When Chu started his exploration of art in Paris, he spent two-thirds of his time drawing 'things with forms' and the remainder on those without. The inspiration for his shift from the figurative to the abstract came in the spring of 1956 after he visited the Nicolas de Stael retrospective at the Musee d'Art Moderne National, Paris. He suddenly realised the 'invisible hand' confining his creativity was actually the 'form', and that it was only through forgetting 'form' that the meaning of a work could be expressed to the fullest. This realisation led Chu towards a bold and vigorous artistic style.
Another driving force in Chu's shift in style was his exploration of the visionary works of Paul Cezanne, which he first came to study under Wu Dayu at the Hangzhou National College of Art. By examining the concepts behind the visual elements in Cezanne's scenes, Chu decoded the presentation of underlying natural landscape and still objects, gradually moving towards the geometrical concepts of point, line and plane.

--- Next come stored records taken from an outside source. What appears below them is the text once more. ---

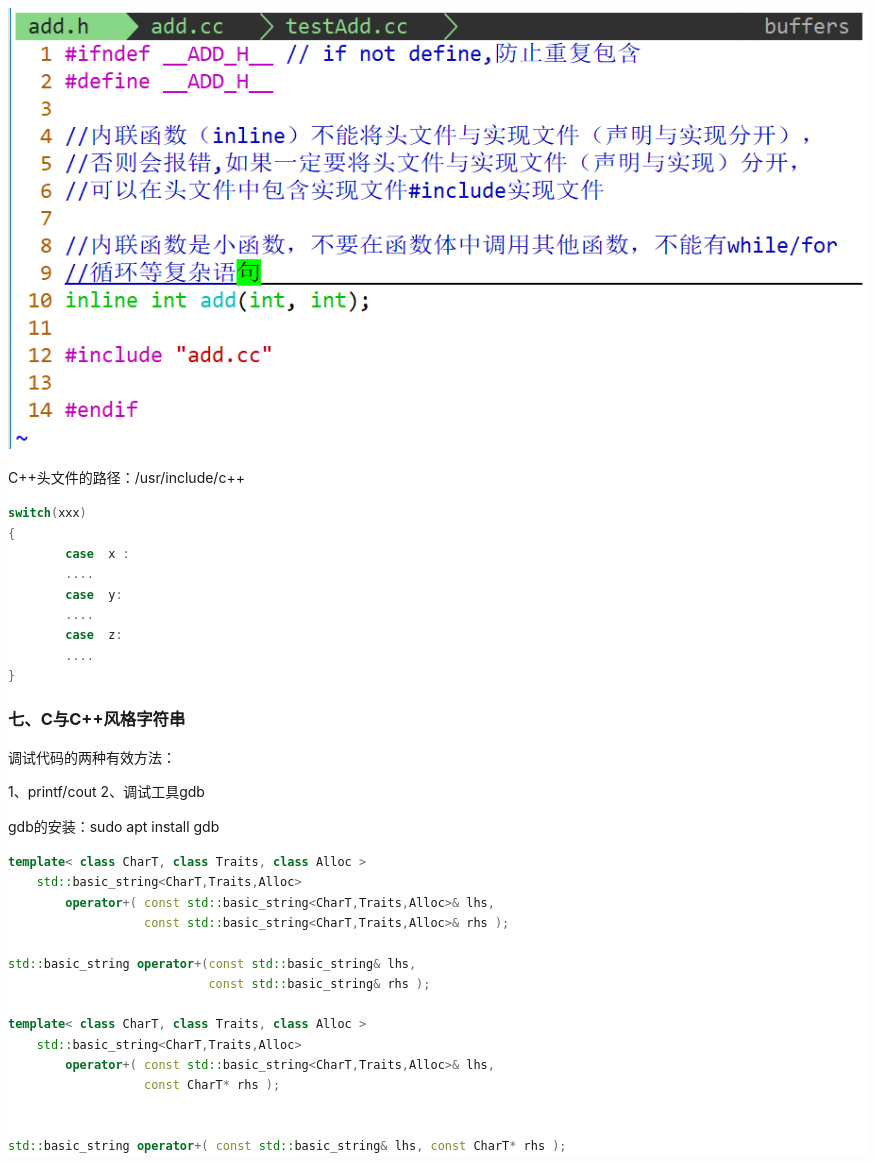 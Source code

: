 ![image-20220103154022571](22CPP短期班笔记.assets/image-20220103154022571-16411956252352.png)



C++头文件的路径：/usr/include/c++



```C++
switch(xxx)
{
        case  x :
        ....
        case  y:
        ....
        case  z:
        ....
}
```



### 七、C与C++风格字符串

调试代码的两种有效方法：

1、printf/cout   2、调试工具gdb

gdb的安装：sudo apt install gdb

```C++
template< class CharT, class Traits, class Alloc >
    std::basic_string<CharT,Traits,Alloc>
        operator+( const std::basic_string<CharT,Traits,Alloc>& lhs,
                   const std::basic_string<CharT,Traits,Alloc>& rhs );

std::basic_string operator+(const std::basic_string& lhs,
                            const std::basic_string& rhs );

template< class CharT, class Traits, class Alloc >
    std::basic_string<CharT,Traits,Alloc>
        operator+( const std::basic_string<CharT,Traits,Alloc>& lhs,
                   const CharT* rhs );


std::basic_string operator+( const std::basic_string& lhs, const CharT* rhs );

```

Chu once summarised the essence of Chinese landscape painting in one word: ease. He meant ease in both technique and the ideal mindset of the artist. No. 113 (Lot 12), created in 1962, bears witness to Chu's departure from Nicolas de Stael's constructively thick vertical and horizontal lines and colour blocks. Small blocks, appearing in his works since 1957, seamlessly dissolve into the piece, in which blue, white and grey oil paints interweave with inky-black lines. Quick and powerfully wide strokes signify a change from the figurative to the metaphysical. The newly apparant 'ease' absent from Chu's early works, combined with the application of thick colours and powerful strokes, convey his search for the free and vigorous. Chu also advances his techniques in abstractionism in a state of ease. He applies lines not to sketch natural scenery like mountain ranges, stones, branches and leaves, but to bring lyrical grooves into the work, echoing the concept of 'aesthetic lines bringing life' put forward by another famous Chinese painter, Lin Fengmian. While the powerful, inky-black lines resembling those in Chinese calligraphy play a leading role in the piece, it is through their combination with royal blue and Prussian blue strokes that the infinite power of nature is unveiled. Chu displays his ambition in exploring the possibilities of Chinese calligraphy using Western oil paints. The powerful, thick strokes and intense thin lines bring out the deep oriental spirit in Chinese calligraphy. The turns, hooks and ticks echo the cursive scripts of Siu Yue back in the Song Dynasty. The white paints permeate the gaps in lines like dim lights seeping through broken rock, balancing the deep, thick oil colours.